In the round-up: Sergio Perez says that reduced visibility and stability in 2022’s cars will make Monaco unenjoyable for drivers.
In brief
Visibility and bumps will be problems in Monaco
Asked on a Red Bull podcast whether there is a race he is particularly looking forward to with the new 2022 Formula 1 cars, Perez said: “I certainly know which I’m not looking forward and it’s Monaco.”“It’s bumpy but also the visibility,” he explained.
Several drivers have commented on the visibility problems created by the partial wheel covers on the 2022 cars and larger tyres. Perez said that he hoped the organisers were “going to change some of it, the circuit itself” to reflect the reduced visibility.
Magnussen has “brought really good stuff into the team” – Schumacher
Mick Schumacher says Kevin Magnussen’s arrival at Haas has been “definitely beneficial for me and for the team.”
“He’s been part of it for four years and obviously had a one year break now,” Schumacher continued, “but everybody likes him in the team. I think the emotion and the feeling in the team is really good. And yeah, he’s a good reference. So it’s only positive for now.
“From what I see is it’s good, he’s brought really good stuff into the team.”
UK Bahrain embassy issues statement in response to F1 criticism
Following criticism from the Bahrain Institute for Rights and Democracy that Formula 1 has suspended its Russian Grand Prix but continues to race in Bahrain, the Bahrain Embassy in the UK issued a statement defending its country’s human rights record.

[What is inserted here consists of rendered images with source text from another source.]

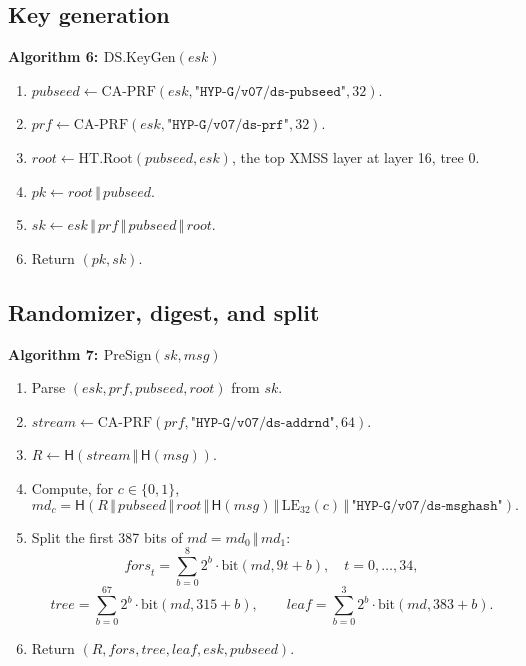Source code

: \documentclass[11pt,a4paper]{article}
\theoremstyle{plain}
\theoremstyle{definition}
\theoremstyle{remark}
\newcommand{\concat}{\,\Vert\,}
\newcommand{\Hash}{\mathsf{H}}
\newenvironment{steps}[1]
  {\par\medskip\noindent\textbf{#1}\par\nopagebreak\small
   \begin{enumerate}[label=\arabic*:,leftmargin=*]}
  {\end{enumerate}\par\medskip}
\begin{document}
\subsection{Key generation}

\begin{steps}{Algorithm 6: $\mathrm{DS.KeyGen}(\mathit{esk})$}
\item $\mathit{pubseed}\gets\mathrm{CA\text{-}PRF}(\mathit{esk},
  \texttt{"HYP-G/v07/ds-pubseed"},32)$.
\item $\mathit{prf}\gets\mathrm{CA\text{-}PRF}(\mathit{esk},
  \texttt{"HYP-G/v07/ds-prf"},32)$.
\item $\mathit{root}\gets\mathrm{HT.Root}(\mathit{pubseed},
  \mathit{esk})$, the top XMSS layer at layer 16, tree 0.
\item $pk\gets\mathit{root}\concat\mathit{pubseed}$.
\item $sk\gets\mathit{esk}\concat\mathit{prf}\concat
  \mathit{pubseed}\concat\mathit{root}$.
\item Return $(pk,sk)$.
\end{steps}

\subsection{Randomizer, digest, and split}

\begin{steps}{Algorithm 7: $\mathrm{PreSign}(sk,\mathit{msg})$}
\item Parse $(\mathit{esk},\mathit{prf},\mathit{pubseed},
  \mathit{root})$ from $sk$.
\item $\mathit{stream}\gets\mathrm{CA\text{-}PRF}(\mathit{prf},
  \texttt{"HYP-G/v07/ds-addrnd"},64)$.
\item $R\gets\Hash(\mathit{stream}\concat\Hash(\mathit{msg}))$.
\item Compute, for $c\in\{0,1\}$,
  \[
   md_c=\Hash(R\concat\mathit{pubseed}\concat\mathit{root}
   \concat\Hash(\mathit{msg})\concat\mathrm{LE}_{32}(c)
   \concat\texttt{"HYP-G/v07/ds-msghash"}).
  \]
\item Split the first 387 bits of $md=md_0\concat md_1$:
  \[
   \mathit{fors}_t=\sum_{b=0}^{8}2^b\cdot
   \mathrm{bit}(md,9t+b),\quad t=0,\ldots,34,
  \]
  \[
   \mathit{tree}=\sum_{b=0}^{67}2^b\cdot
   \mathrm{bit}(md,315+b),\qquad
   \mathit{leaf}=\sum_{b=0}^{3}2^b\cdot
   \mathrm{bit}(md,383+b).
  \]
\item Return $(R,\mathit{fors},\mathit{tree},\mathit{leaf},
  \mathit{esk},\mathit{pubseed})$.
\end{steps}
\end{document}
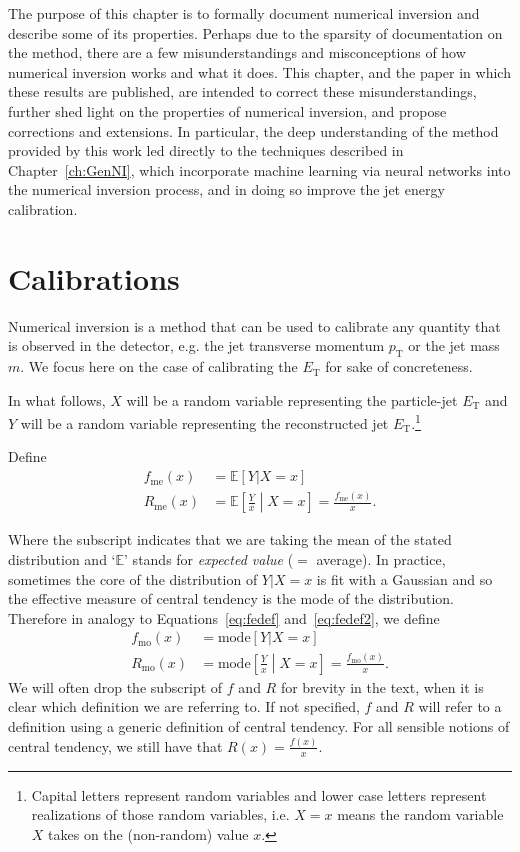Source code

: The purpose of this chapter is to formally document numerical inversion and describe some of its properties. 
Perhaps due to the sparsity of documentation on the method, there are a few misunderstandings and misconceptions of how numerical inversion works and what it does.
This chapter, and the paper in which these results are published, are intended to correct these misunderstandings, further shed light on the properties of numerical inversion, and propose corrections and extensions.
In particular, the deep understanding of the method provided by this work led directly to the techniques described in Chapter~\ref{ch:GenNI}, which incorporate machine learning via neural networks into the numerical inversion process, and in doing so improve the jet energy calibration.

\section{Calibrations}
\label{sec:NI:introclosure}
Numerical inversion is a method that can be used to calibrate any quantity that is observed in the detector, e.g. the jet transverse momentum $p_\text{T}$ or the jet mass $m$.
We focus here on the case of calibrating the $E_\text{T}$ for sake of concreteness.

In what follows, $X$ will be a random variable representing the particle-jet $E_\text{T}$ and $Y$ will be a random variable representing the reconstructed jet $E_\text{T}$.\footnote{Capital letters represent random variables and lower case letters represent realizations of those random variables, i.e. $X=x$ means the random variable $X$ takes on the (non-random) value $x$.}

Define
\begin{align}
\label{eq:fedef}
f_\text{me}(x)&=\mathbb{E}[Y|X=x]\\\label{eq:fedef2}
R_\text{me}(x) &= \mathbb{E}\left[\frac{Y}{x}\middle| X=x\right] = \frac{f_\text{me}(x)}{x}. 
\end{align}

Where the subscript indicates that we are taking the mean of the stated distribution and `$\mathbb{E}$' stands for {\it expected value} ($=$ average). In practice, sometimes the core of the distribution of $Y|X=x$ is fit with a Gaussian and so the effective measure of central tendency is the mode of the distribution.  Therefore in analogy to Equations~\ref{eq:fedef} and~\ref{eq:fedef2}, we define
\begin{align}
f_\text{mo}(x)&=\text{mode}[Y|X=x]\\
R_\text{mo}(x) &= \text{mode}\left[\frac{Y}{x}\middle| X=x\right] = \frac{f_\text{mo}(x)}{x}. 
\end{align}
We will often drop the subscript of $f$ and $R$ for brevity in the text, when it is clear which definition we are referring to. If not specified, $f$ and $R$ will refer to a definition using a generic definition of central tendency.  For all sensible notions of central tendency, we still have that $R(x) = \frac{f(x)}{x}$.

“Bahrain has the region’s most robust human rights protections in place,” it said. “To attempt to single out Bahrain in the Formula 1 calendar is absurd, “lacks context, and entirely undermines the enormous strides and leadership Bahrain has shown in this area.
“Bahrain welcomes and actively supports the role Formula 1 can play in shedding light on human rights issues in all countries it operates in, now and in the future.”
The country has been criticised by multiple national and international groups for human rights abuses, before and after the violent clashes between protestors and the state that saw the race there cancelled in 2011.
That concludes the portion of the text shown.